PROVIDED RECORDS

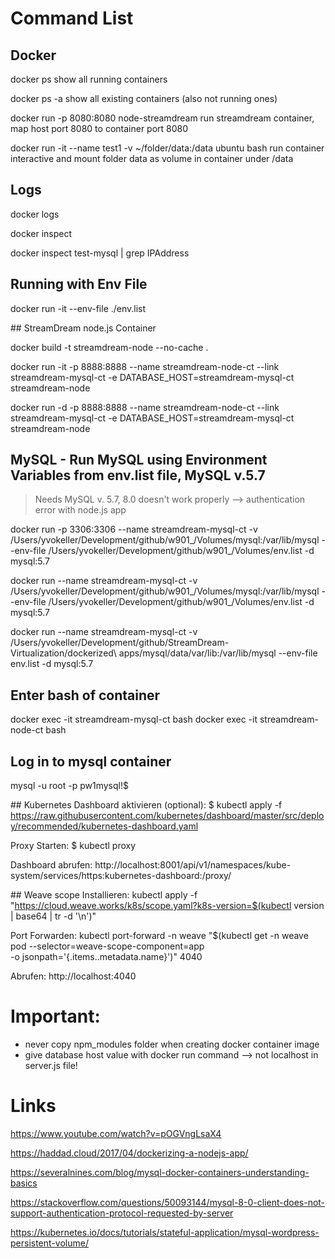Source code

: # Command List

## Docker

docker ps                                                               show all running containers

docker ps -a                                                            show all existing containers (also not running ones)

docker run -p 8080:8080 node-streamdream                                run streamdream container, map host port 8080 to container port 8080

docker run -it --name test1 -v ~/folder/data:/data ubuntu bash          run container interactive and mount folder data as volume in container under /data

## Logs

docker logs <container-id>

docker inspect <container-id>

docker inspect test-mysql | grep IPAddress

## Running with Env File

docker run -it --env-file ./env.list

## StreamDream node.js Container

docker build -t streamdream-node --no-cache .

docker run -it -p 8888:8888 --name streamdream-node-ct --link streamdream-mysql-ct -e DATABASE_HOST=streamdream-mysql-ct streamdream-node

docker run -d -p 8888:8888 --name streamdream-node-ct --link streamdream-mysql-ct -e DATABASE_HOST=streamdream-mysql-ct streamdream-node

## MySQL - Run MySQL using Environment Variables from env.list file, MySQL v.5.7

> Needs MySQL v. 5.7, 8.0 doesn't work properly --> authentication error with node.js app

docker run -p 3306:3306 --name streamdream-mysql-ct -v /Users/yvokeller/Development/github/w901_/Volumes/mysql:/var/lib/mysql --env-file /Users/yvokeller/Development/github/w901_/Volumes/env.list -d mysql:5.7

docker run --name streamdream-mysql-ct -v /Users/yvokeller/Development/github/w901_/Volumes/mysql:/var/lib/mysql --env-file /Users/yvokeller/Development/github/w901_/Volumes/env.list -d mysql:5.7

docker run --name streamdream-mysql-ct -v /Users/yvokeller/Development/github/StreamDream-Virtualization/dockerized\ apps/mysql/data/var/lib:/var/lib/mysql --env-file env.list -d mysql:5.7

## Enter bash of container

docker exec -it streamdream-mysql-ct bash
docker exec -it streamdream-node-ct bash

## Log in to mysql container

mysql -u root -p
pw1mysql!$

## Kubernetes
Dashboard aktivieren (optional):
$ kubectl apply -f https://raw.githubusercontent.com/kubernetes/dashboard/master/src/deploy/recommended/kubernetes-dashboard.yaml

Proxy Starten:
$ kubectl proxy

Dashboard abrufen:
http://localhost:8001/api/v1/namespaces/kube-system/services/https:kubernetes-dashboard:/proxy/

## Weave scope
Installieren:
kubectl apply -f "https://cloud.weave.works/k8s/scope.yaml?k8s-version=$(kubectl version | base64 | tr -d '\n')"

Port Forwarden:
kubectl port-forward -n weave "$(kubectl get -n weave pod --selector=weave-scope-component=app \
-o jsonpath='{.items..metadata.name}')" 4040

Abrufen:
http://localhost:4040

# Important:

- never copy npm_modules folder when creating docker container image
- give database host value with docker run command --> not localhost in server.js file!

# Links

https://www.youtube.com/watch?v=pOGVngLsaX4

https://haddad.cloud/2017/04/dockerizing-a-nodejs-app/

https://severalnines.com/blog/mysql-docker-containers-understanding-basics

https://stackoverflow.com/questions/50093144/mysql-8-0-client-does-not-support-authentication-protocol-requested-by-server

https://kubernetes.io/docs/tutorials/stateful-application/mysql-wordpress-persistent-volume/
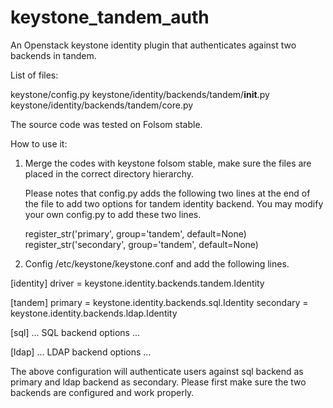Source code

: keystone_tandem_auth
====================


An Openstack keystone identity plugin that authenticates against two backends in tandem.

List of files:

  keystone/config.py
  keystone/identity/backends/tandem/__init__.py
  keystone/identity/backends/tandem/core.py

The source code was tested on Folsom stable.


How to use it:

1. Merge the codes with keystone folsom stable, make sure the files are placed in the correct directory hierarchy.

   Please notes that config.py adds the following two lines at the end of the file to add two options for tandem identity backend. You may modify your own config.py to add these two lines.

   register_str('primary', group='tandem', default=None)
   register_str('secondary', group='tandem', default=None)


2. Config /etc/keystone/keystone.conf and add the following lines.


  [identity]
  driver = keystone.identity.backends.tandem.Identity

  [tandem]
  primary = keystone.identity.backends.sql.Identity
  secondary = keystone.identity.backends.ldap.Identity

  [sql]
  ... SQL backend options ...

  [ldap]
  ... LDAP backend options ...


The above configuration will authenticate users against sql backend as primary and ldap backend as secondary. Please first make sure the two backends are configured and work properly.

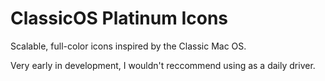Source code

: # ClassicOS Platinum Icons

Scalable, full-color icons inspired by the Classic Mac OS.

Very early in development, I wouldn't reccommend using as a daily driver.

ABOUT THIS EXERCISE
Filter the entries and copy each line with "localhost".

RESULT FOR THIS TASK
http://localhost:8001/api/v1/namespaces/kube-system/services/https:kubernetes-dashboard:/proxy/
http://localhost:4040
- give database host value with docker run command --> not localhost in server.js file!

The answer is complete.